▶ [YOUR TASK] Scan the entries below and extract each line with the word "information" in it.

▶ [Extracted data entries]
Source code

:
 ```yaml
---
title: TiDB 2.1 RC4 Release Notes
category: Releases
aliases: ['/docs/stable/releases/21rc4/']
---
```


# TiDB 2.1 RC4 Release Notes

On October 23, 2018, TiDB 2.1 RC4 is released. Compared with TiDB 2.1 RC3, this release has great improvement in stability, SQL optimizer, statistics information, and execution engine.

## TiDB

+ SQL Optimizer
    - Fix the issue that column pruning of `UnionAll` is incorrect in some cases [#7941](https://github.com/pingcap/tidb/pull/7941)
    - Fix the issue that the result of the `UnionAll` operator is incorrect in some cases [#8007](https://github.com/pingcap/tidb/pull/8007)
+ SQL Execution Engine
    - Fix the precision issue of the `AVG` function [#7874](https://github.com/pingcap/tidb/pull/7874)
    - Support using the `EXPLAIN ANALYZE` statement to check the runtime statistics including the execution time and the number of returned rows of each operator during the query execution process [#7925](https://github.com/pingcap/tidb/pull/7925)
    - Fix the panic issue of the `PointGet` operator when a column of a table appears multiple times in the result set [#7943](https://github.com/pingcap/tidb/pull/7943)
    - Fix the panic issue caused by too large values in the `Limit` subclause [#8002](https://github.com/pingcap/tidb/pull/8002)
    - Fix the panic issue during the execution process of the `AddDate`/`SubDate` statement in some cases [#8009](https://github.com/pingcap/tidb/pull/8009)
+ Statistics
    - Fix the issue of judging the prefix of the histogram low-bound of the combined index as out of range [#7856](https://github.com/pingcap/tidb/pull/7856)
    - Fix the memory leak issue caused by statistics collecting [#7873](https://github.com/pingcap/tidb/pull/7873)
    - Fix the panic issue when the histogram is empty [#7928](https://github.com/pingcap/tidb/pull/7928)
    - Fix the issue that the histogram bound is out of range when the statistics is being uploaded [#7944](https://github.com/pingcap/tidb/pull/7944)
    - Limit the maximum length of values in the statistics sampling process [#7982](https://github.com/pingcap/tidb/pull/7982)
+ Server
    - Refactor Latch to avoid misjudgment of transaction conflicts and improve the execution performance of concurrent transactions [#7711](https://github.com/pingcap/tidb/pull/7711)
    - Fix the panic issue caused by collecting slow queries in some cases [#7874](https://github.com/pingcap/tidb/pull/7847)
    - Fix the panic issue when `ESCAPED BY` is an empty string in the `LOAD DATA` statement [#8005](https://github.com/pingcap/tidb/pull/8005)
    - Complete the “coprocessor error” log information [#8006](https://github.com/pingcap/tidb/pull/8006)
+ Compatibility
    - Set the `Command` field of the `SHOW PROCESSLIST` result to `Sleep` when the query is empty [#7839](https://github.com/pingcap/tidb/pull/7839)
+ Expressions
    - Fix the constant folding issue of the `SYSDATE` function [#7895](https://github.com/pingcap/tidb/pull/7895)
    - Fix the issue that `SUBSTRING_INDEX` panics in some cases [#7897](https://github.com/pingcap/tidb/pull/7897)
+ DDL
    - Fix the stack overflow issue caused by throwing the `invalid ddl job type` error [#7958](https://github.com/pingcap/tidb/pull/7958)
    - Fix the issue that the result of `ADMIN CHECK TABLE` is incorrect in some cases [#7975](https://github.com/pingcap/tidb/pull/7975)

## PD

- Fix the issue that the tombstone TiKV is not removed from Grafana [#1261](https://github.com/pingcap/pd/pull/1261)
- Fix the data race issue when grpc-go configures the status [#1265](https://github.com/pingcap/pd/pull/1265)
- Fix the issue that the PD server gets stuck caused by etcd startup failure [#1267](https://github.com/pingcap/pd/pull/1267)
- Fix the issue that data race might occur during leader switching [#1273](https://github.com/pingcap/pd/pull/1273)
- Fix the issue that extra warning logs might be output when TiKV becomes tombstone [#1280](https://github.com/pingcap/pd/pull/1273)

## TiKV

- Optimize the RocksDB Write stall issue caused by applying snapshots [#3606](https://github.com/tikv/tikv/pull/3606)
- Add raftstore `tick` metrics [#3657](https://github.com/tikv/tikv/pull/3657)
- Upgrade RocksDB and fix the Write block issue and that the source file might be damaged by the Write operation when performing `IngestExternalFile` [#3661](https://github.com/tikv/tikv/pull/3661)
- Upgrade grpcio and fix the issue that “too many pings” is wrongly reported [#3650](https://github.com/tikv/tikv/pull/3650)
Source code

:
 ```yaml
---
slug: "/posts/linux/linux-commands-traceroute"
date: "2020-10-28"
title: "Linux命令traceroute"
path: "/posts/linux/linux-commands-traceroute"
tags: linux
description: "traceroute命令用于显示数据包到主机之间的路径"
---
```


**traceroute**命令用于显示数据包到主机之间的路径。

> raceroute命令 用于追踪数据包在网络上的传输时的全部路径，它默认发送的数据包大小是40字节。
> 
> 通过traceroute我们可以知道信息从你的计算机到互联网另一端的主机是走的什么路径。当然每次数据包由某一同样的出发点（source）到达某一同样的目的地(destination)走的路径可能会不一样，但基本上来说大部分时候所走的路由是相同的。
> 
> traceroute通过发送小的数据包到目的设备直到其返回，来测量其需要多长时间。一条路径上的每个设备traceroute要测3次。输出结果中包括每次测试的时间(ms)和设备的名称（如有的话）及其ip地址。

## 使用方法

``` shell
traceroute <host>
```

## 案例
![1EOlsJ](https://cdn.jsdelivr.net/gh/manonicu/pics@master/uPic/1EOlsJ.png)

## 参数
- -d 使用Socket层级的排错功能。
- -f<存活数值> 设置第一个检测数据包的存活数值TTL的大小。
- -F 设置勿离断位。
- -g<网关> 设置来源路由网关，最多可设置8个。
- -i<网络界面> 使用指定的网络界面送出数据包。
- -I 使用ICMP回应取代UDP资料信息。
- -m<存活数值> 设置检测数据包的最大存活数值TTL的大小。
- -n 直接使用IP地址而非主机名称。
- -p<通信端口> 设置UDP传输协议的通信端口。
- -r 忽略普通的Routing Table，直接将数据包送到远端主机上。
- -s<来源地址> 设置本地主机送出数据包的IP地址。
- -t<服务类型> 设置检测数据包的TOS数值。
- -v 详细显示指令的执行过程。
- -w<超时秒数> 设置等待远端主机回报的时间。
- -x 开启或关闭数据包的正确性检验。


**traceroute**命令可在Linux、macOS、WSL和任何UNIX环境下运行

▶ [PROBLEM SOLUTION]
On October 23, 2018, TiDB 2.1 RC4 is released. Compared with TiDB 2.1 RC3, this release has great improvement in stability, SQL optimizer, statistics information, and execution engine.
    - Complete the “coprocessor error” log information [#8006](https://github.com/pingcap/tidb/pull/8006)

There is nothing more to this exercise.